____ Records provided

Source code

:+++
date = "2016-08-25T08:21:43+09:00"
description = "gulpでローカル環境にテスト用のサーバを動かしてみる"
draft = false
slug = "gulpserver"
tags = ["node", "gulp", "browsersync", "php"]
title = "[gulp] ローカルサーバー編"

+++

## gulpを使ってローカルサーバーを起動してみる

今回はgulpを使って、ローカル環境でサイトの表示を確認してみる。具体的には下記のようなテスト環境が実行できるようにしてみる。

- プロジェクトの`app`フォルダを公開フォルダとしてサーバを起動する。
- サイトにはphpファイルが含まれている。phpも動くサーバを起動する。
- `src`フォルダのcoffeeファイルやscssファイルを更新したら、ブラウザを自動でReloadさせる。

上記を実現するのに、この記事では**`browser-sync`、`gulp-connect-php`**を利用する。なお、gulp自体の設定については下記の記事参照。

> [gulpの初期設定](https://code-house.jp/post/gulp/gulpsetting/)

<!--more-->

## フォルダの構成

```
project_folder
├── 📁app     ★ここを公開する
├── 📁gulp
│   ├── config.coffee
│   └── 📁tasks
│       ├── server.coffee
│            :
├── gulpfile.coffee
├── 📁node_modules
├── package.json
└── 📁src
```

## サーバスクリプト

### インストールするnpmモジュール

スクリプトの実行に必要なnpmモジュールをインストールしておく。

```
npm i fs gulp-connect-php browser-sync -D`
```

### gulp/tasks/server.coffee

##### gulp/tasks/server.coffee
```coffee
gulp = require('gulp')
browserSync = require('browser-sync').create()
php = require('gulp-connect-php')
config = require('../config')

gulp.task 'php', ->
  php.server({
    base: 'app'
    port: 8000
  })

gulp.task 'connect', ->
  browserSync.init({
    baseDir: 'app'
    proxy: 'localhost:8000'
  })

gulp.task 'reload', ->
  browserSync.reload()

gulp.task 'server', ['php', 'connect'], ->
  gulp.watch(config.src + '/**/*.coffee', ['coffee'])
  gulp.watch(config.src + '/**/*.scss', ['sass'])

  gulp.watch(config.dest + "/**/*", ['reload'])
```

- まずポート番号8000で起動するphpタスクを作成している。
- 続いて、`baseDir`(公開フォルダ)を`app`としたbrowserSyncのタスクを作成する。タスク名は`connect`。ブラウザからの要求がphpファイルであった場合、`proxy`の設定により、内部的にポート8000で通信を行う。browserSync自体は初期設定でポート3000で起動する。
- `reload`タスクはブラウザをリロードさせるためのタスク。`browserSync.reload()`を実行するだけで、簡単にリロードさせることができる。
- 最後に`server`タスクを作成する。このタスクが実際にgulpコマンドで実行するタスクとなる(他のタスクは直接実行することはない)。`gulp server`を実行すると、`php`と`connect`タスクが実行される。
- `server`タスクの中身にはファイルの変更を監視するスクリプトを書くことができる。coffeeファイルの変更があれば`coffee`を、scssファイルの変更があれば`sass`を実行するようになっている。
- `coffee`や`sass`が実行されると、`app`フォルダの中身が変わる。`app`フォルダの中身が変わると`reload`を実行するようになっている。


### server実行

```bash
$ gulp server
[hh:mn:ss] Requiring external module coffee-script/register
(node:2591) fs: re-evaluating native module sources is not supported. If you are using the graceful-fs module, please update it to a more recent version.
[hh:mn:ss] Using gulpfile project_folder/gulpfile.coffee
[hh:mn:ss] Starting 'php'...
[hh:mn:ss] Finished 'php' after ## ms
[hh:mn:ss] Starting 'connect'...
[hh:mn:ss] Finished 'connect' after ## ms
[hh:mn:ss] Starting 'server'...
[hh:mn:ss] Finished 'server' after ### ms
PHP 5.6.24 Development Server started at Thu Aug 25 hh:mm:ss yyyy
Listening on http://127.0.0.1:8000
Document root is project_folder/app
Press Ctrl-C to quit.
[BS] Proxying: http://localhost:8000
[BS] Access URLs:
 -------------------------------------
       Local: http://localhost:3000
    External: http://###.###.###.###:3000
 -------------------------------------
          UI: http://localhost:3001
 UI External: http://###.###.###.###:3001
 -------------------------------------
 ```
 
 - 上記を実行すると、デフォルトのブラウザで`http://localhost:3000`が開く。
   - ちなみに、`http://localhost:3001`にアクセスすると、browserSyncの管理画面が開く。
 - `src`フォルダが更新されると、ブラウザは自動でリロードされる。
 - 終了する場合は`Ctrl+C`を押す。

________
____ Records provided

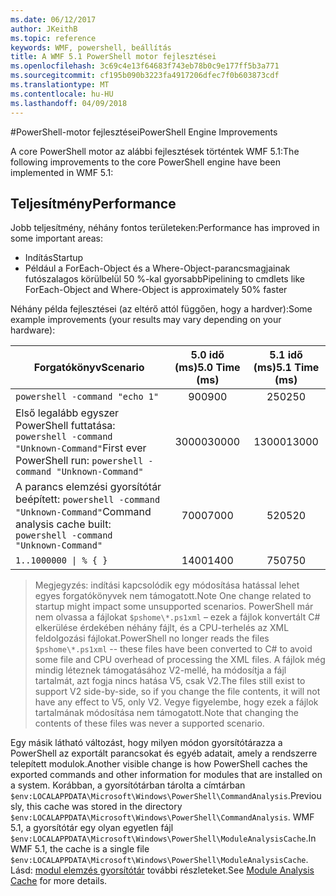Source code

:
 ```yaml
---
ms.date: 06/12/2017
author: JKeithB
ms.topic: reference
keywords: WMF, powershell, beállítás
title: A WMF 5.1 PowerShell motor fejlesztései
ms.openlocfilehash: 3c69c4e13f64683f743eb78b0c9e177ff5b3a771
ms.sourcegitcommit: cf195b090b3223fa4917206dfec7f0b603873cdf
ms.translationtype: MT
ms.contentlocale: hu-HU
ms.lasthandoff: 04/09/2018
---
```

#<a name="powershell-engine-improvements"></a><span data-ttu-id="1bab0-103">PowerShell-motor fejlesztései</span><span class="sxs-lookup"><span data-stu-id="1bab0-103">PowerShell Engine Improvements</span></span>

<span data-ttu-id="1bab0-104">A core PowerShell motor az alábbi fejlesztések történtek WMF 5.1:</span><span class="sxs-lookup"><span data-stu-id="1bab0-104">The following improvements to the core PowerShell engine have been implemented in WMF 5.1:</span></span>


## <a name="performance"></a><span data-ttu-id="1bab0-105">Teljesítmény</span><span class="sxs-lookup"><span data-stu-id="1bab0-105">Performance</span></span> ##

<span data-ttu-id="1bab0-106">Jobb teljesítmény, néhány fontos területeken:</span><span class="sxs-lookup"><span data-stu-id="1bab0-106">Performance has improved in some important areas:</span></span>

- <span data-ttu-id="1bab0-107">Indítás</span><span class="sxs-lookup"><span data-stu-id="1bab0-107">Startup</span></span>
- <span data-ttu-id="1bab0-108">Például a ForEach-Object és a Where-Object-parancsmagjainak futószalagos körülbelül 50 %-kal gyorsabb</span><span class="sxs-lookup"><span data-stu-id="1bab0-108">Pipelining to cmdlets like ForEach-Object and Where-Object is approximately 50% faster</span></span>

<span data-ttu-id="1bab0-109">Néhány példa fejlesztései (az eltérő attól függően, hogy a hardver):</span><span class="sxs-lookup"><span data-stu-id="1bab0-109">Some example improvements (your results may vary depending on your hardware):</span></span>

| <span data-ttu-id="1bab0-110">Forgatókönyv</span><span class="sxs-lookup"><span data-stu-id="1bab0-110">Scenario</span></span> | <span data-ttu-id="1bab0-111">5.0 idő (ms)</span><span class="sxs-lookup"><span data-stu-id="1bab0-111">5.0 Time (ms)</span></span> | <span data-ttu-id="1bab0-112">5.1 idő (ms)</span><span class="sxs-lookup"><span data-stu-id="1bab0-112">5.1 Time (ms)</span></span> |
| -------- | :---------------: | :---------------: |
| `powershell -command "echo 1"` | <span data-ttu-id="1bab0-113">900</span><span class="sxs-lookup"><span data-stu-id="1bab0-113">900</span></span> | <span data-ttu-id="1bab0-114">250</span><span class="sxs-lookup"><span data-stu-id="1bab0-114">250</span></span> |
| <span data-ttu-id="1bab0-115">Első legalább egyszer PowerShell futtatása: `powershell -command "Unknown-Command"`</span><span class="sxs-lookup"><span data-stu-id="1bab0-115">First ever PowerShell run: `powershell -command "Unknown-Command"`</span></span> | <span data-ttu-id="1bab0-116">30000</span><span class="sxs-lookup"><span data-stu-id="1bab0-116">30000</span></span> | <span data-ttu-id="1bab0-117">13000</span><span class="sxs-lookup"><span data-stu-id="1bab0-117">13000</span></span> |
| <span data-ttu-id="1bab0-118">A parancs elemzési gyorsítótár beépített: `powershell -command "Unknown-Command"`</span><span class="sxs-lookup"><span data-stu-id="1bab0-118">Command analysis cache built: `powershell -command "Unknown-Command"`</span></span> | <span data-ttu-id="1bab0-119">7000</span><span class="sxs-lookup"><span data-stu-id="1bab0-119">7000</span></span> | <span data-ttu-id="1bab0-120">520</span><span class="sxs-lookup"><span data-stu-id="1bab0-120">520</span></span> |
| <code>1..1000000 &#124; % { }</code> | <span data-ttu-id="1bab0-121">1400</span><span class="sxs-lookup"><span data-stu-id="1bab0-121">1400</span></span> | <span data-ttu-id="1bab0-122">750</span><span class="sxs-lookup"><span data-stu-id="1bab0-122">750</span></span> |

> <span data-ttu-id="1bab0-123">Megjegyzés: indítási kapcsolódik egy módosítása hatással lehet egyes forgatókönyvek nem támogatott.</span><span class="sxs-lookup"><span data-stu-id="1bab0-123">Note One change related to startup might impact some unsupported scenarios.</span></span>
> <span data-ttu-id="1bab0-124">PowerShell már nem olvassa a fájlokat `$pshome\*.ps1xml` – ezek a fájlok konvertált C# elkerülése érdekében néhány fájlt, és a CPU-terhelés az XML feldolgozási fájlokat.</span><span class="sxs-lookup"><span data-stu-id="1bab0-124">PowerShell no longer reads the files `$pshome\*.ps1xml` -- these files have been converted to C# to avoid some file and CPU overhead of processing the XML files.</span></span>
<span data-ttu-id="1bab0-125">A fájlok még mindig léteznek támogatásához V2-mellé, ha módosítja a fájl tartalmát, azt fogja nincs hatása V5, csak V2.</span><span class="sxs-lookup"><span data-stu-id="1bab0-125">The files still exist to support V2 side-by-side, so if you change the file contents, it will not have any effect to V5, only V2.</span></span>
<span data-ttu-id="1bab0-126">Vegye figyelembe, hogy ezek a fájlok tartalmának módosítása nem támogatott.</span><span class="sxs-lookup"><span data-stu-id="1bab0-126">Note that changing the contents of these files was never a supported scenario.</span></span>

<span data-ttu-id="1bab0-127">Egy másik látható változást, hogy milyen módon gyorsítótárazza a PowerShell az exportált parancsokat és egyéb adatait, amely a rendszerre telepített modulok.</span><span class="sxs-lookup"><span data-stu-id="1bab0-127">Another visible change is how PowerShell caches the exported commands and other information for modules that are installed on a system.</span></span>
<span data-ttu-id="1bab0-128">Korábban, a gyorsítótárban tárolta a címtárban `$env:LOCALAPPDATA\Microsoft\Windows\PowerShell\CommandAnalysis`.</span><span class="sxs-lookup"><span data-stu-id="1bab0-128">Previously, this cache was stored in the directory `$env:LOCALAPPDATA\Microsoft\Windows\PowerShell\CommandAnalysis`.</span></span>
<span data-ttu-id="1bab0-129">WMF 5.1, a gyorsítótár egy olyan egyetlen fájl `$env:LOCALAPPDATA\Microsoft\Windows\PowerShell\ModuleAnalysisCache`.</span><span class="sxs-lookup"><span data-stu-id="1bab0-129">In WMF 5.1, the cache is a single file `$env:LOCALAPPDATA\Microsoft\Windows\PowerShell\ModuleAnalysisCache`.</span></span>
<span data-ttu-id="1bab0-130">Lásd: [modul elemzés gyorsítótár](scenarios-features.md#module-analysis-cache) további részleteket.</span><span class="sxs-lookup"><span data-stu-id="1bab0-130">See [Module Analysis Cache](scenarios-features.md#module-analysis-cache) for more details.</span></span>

________

#### Work required
Would you copy out every line in the records that includes the string "improvements"?

#### Response box
#<a name="powershell-engine-improvements"></a><span data-ttu-id="1bab0-103">PowerShell-motor fejlesztései</span><span class="sxs-lookup"><span data-stu-id="1bab0-103">PowerShell Engine Improvements</span></span>
<span data-ttu-id="1bab0-104">A core PowerShell motor az alábbi fejlesztések történtek WMF 5.1:</span><span class="sxs-lookup"><span data-stu-id="1bab0-104">The following improvements to the core PowerShell engine have been implemented in WMF 5.1:</span></span>
<span data-ttu-id="1bab0-109">Néhány példa fejlesztései (az eltérő attól függően, hogy a hardver):</span><span class="sxs-lookup"><span data-stu-id="1bab0-109">Some example improvements (your results may vary depending on your hardware):</span></span>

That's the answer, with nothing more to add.